I can't say I saw The Towering Inferno in a critically impartial state of mind. On the one hand, I was driving back from Danvers with some friends after a lobster dinner and felt like seeing a movie, any movie, when the Liberty Tree Mall loomed up out of the North Shore fog. On the other hand, I was sure The Towering Inferno was going to be a disaster film in more ways than one. After all the genre included such winners as Tora! Tora! Tora! (which destroyed what was, when assembled for the film, the world's 14th largest airforce, and nearly drove its producers, Twentieth Century Fox, into bankruptcy) and the Poseidon Adventure, whose unexpected, (and undeserved) success spawned the current crop of wipe-'em-off-the-ceiling films.

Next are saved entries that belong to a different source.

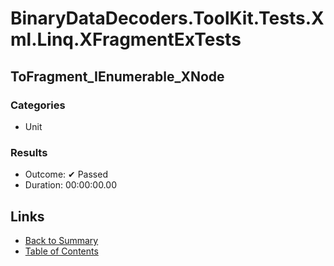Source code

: # BinaryDataDecoders.ToolKit.Tests.Xml.Linq.XFragmentExTests

## ToFragment_IEnumerable_XNode

### Categories

* Unit

### Results

* Outcome: ✔ Passed
* Duration: 00:00:00.00

## Links

* [Back to Summary](../Summary.md)
* [Table of Contents](../../TOC.md)
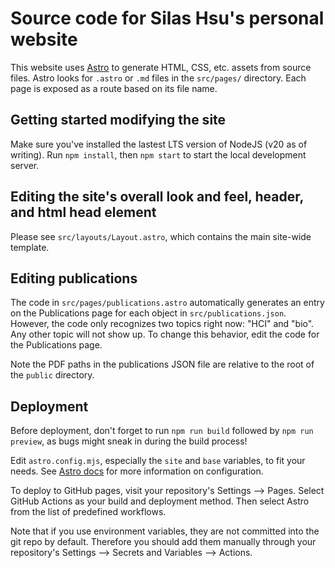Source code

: # Source code for Silas Hsu's personal website

This website uses [Astro](https://docs.astro.build) to generate HTML, CSS, etc. assets from source files.  Astro looks
for `.astro` or `.md` files in the `src/pages/` directory.  Each page is exposed as a route based on its file name.

## Getting started modifying the site
Make sure you've installed the lastest LTS version of NodeJS (v20 as of writing).  Run `npm install`, then `npm start` to start the local development server.

## Editing the site's overall look and feel, header, and html head element
Please see `src/layouts/Layout.astro`, which contains the main site-wide template.

## Editing publications
The code in `src/pages/publications.astro` automatically generates an entry on the Publications page for each object in
`src/publications.json`.  However, the code only recognizes two topics right now: "HCI" and "bio".  Any other topic will
not show up.  To change this behavior, edit the code for the Publications page.

Note the PDF paths in the publications JSON file are relative to the root of the `public` directory.

## Deployment
Before deployment, don't forget to run `npm run build` followed by `npm run preview`, as bugs might sneak in during
the build process!

Edit `astro.config.mjs`, especially the `site` and `base` variables, to fit your needs.  See [Astro docs](https://docs.astro.build/en/reference/configuration-reference/)
for more information on configuration.

To deploy to GitHub pages, visit your repository's Settings --> Pages.  Select GitHub Actions as
your build and deployment method.  Then select Astro from the list of predefined workflows.

Note that if you use environment variables, they are not committed into the git repo by default.  Therefore you should
add them manually through your repository's Settings --> Secrets and Variables --> Actions.
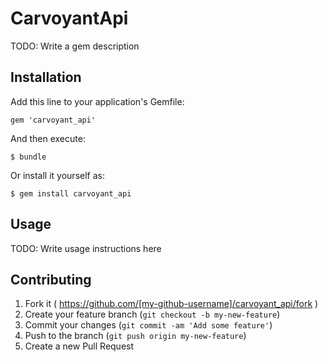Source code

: # CarvoyantApi

TODO: Write a gem description

## Installation

Add this line to your application's Gemfile:

    gem 'carvoyant_api'

And then execute:

    $ bundle

Or install it yourself as:

    $ gem install carvoyant_api

## Usage

TODO: Write usage instructions here

## Contributing

1. Fork it ( https://github.com/[my-github-username]/carvoyant_api/fork )
2. Create your feature branch (`git checkout -b my-new-feature`)
3. Commit your changes (`git commit -am 'Add some feature'`)
4. Push to the branch (`git push origin my-new-feature`)
5. Create a new Pull Request
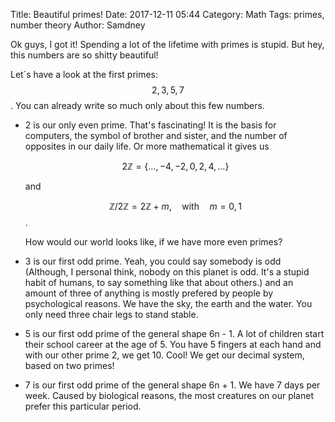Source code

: Title:      Beautiful primes!
Date:       2017-12-11 05:44
Category:   Math
Tags:       primes, number theory
Author:     Samdney

Ok guys, I got it! Spending a lot of the lifetime with primes is stupid. But hey, this numbers are so shitty beautiful!  

Let`s have a look at the first primes: $$2, 3, 5, 7$$. You can already write so much only about this few numbers.  

- 2 is our only even prime. That's fascinating! It is the basis for computers, the symbol of brother and sister, and the number of opposites in our daily life. Or more mathematical it gives us

	$$2\mathbb{Z} = \{\dots, -4, -2, 0, 2, 4, \dots\}$$

	and

	$$\mathbb{Z}/2\mathbb{Z} = 2\mathbb{Z} + m, \quad \mathrm{with} \quad m = 0,1$$.

    How would our world looks like, if we have more even primes?

- 3 is our first odd prime. Yeah, you could say somebody is odd (Although, I personal think, nobody on this planet is odd. It's a stupid habit of humans, to say something like that about others.) and an amount of
  three of anything is mostly prefered by people by psychological reasons. We
  have the sky, the earth and the water. You only need three chair legs to
  stand stable. 

- 5 is our first odd prime of the general shape 6n - 1. A lot of children start
  their school career at the age of 5. You have 5 fingers at each hand and
  with our other prime 2, we get 10. Cool! We get our decimal system, based on
  two primes!

- 7 is our first odd prime of the general shape 6n + 1. We have 7 days per
  week. Caused by biological reasons, the most creatures on our planet prefer
  this particular period.
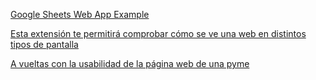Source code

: 
[Google Sheets Web App Example](https://www.youtube.com/watch?v=RRQvySxaCW0)

[Esta extensión te permitirá comprobar cómo se ve una web en distintos tipos de pantalla](https://www.genbeta.com/desarrollo/esta-extension-te-permitira-comprobar-como-se-ve-web-distintos-tipos-pantalla)

[A vueltas con la usabilidad de la página web de una pyme](https://www.pymesyautonomos.com/tecnologia/a-vueltas-usabilidad-pagina-web-pyme)


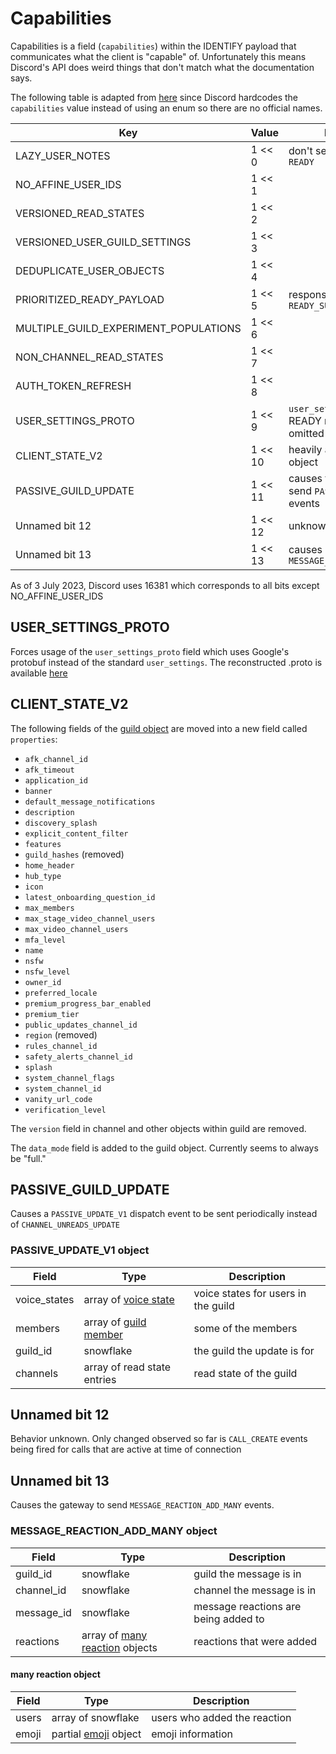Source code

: # Capabilities

Capabilities is a field (`capabilities`) within the IDENTIFY payload that communicates what the client is "capable" of.
Unfortunately this means Discord's API does weird things that don't match what the documentation says.

The following table is adapted from [here](https://github.com/MateriiApps/OpenCord/blob/ca334e382d1feecafcb99c3758a5b1133d130b13/app/src/main/java/com/xinto/opencord/gateway/io/Capabilities.kt)
since Discord hardcodes the `capabilities` value instead of using an enum so there are no official names.

| Key                                   | Value   | Description                                           |
|---------------------------------------|---------|-------------------------------------------------------|
| LAZY_USER_NOTES                       | 1 << 0  | don't send user notes in `READY`                      |
| NO_AFFINE_USER_IDS                    | 1 << 1  |                                                       |
| VERSIONED_READ_STATES                 | 1 << 2  |                                                       |
| VERSIONED_USER_GUILD_SETTINGS         | 1 << 3  |                                                       |
| DEDUPLICATE_USER_OBJECTS              | 1 << 4  |                                                       |
| PRIORITIZED_READY_PAYLOAD             | 1 << 5  | responsible for sending `READY_SUPPLEMENTAL`          |
| MULTIPLE_GUILD_EXPERIMENT_POPULATIONS | 1 << 6  |                                                       |
| NON_CHANNEL_READ_STATES               | 1 << 7  |                                                       |
| AUTH_TOKEN_REFRESH                    | 1 << 8  |                                                       |
| USER_SETTINGS_PROTO                   | 1 << 9  | `user_settings` in the READY message will be omitted  |
| CLIENT_STATE_V2                       | 1 << 10 | heavily alters the guild object                       |
| PASSIVE_GUILD_UPDATE                  | 1 << 11 | causes the gateway to send `PASSIVE_UPDATE_V1` events |
| Unnamed bit 12                        | 1 << 12 | unknown                                               |
| Unnamed bit 13                        | 1 << 13 | causes gateway to send `MESSAGE_REACTION_ADD_MANY`    |

As of 3 July 2023, Discord uses 16381 which corresponds to all bits except NO_AFFINE_USER_IDS

## USER_SETTINGS_PROTO

Forces usage of the `user_settings_proto` field which uses Google's protobuf instead of the standard `user_settings`.
The reconstructed .proto is available
[here](https://github.com/dolfies/discord-protos/blob/master/discord_protos/PreloadedUserSettings.proto)

## CLIENT_STATE_V2

The following fields of the [guild object](https://discord.com/developers/docs/resources/guild#guild-object-guild-structure)
are moved into a new field called `properties`:

* `afk_channel_id`
* `afk_timeout`
* `application_id`
* `banner`
* `default_message_notifications`
* `description`
* `discovery_splash`
* `explicit_content_filter`
* `features`
* `guild_hashes` (removed)
* `home_header`
* `hub_type`
* `icon`
* `latest_onboarding_question_id`
* `max_members`
* `max_stage_video_channel_users`
* `max_video_channel_users`
* `mfa_level`
* `name`
* `nsfw`
* `nsfw_level`
* `owner_id`
* `preferred_locale`
* `premium_progress_bar_enabled`
* `premium_tier`
* `public_updates_channel_id`
* `region` (removed)
* `rules_channel_id`
* `safety_alerts_channel_id`
* `splash`
* `system_channel_flags`
* `system_channel_id`
* `vanity_url_code`
* `verification_level`

The `version` field in channel and other objects within guild are removed.

The `data_mode` field is added to the guild object. Currently seems to always be "full."

## PASSIVE_GUILD_UPDATE

Causes a `PASSIVE_UPDATE_V1` dispatch event to be sent periodically instead of `CHANNEL_UNREADS_UPDATE`

### PASSIVE_UPDATE_V1 object

| Field        | Type                                                                                                                    | Description                         |
|--------------|-------------------------------------------------------------------------------------------------------------------------|-------------------------------------|
| voice_states | array of [voice state](https://discord.com/developers/docs/resources/voice#voice-state-object-voice-state-structure)    | voice states for users in the guild |
| members      | array of [guild member](https://discord.com/developers/docs/resources/guild#guild-member-object-guild-member-structure) | some of the members                 |
| guild_id     | snowflake                                                                                                               | the guild the update is for         |
| channels     | array of read state entries                                                                                             | read state of the guild             |

## Unnamed bit 12

Behavior unknown. Only changed observed so far is `CALL_CREATE` events being fired for calls that are active at time of
connection

## Unnamed bit 13

Causes the gateway to send `MESSAGE_REACTION_ADD_MANY` events.

### MESSAGE_REACTION_ADD_MANY object

| Field      | Type                                                    | Description                          |
|------------|---------------------------------------------------------|--------------------------------------|
| guild_id   | snowflake                                               | guild the message is in              |
| channel_id | snowflake                                               | channel the message is in            |
| message_id | snowflake                                               | message reactions are being added to |
| reactions  | array of [many reaction](#many-reaction-object) objects | reactions that were added            |

#### many reaction object

| Field | Type                                                                                     | Description                  |
|-------|------------------------------------------------------------------------------------------|------------------------------|
| users | array of snowflake                                                                       | users who added the reaction |
| emoji | partial [emoji](https://discord.com/developers/docs/resources/emoji#emoji-object) object | emoji information            |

But--what more can I say?--I was a victim of my elitist preconceptions. There I was all winter, reviewing highbrow good-but-not-great movies like Amarcord, Stavisky, Murder on the Orient Express and Godfather II, while all the time a real masterpiece was playing in Danvers. And I would have missed it, too, if it hadn't been for the way the Liberty Tree Mall beckoned out of the mist. As it was, I loved The Towering Inferno and didn't have to dig very deep into my satchel of critical responses to discover why. I was on the edge of my seat, breathless with delight. Yet when I walked out of the theater I was somewhat shamefaced about how unreservedly I'd responded to the film--how easily I'd been manipulated. But, now, a week later, I find myself embarrassed only at being embarrassed in the first place.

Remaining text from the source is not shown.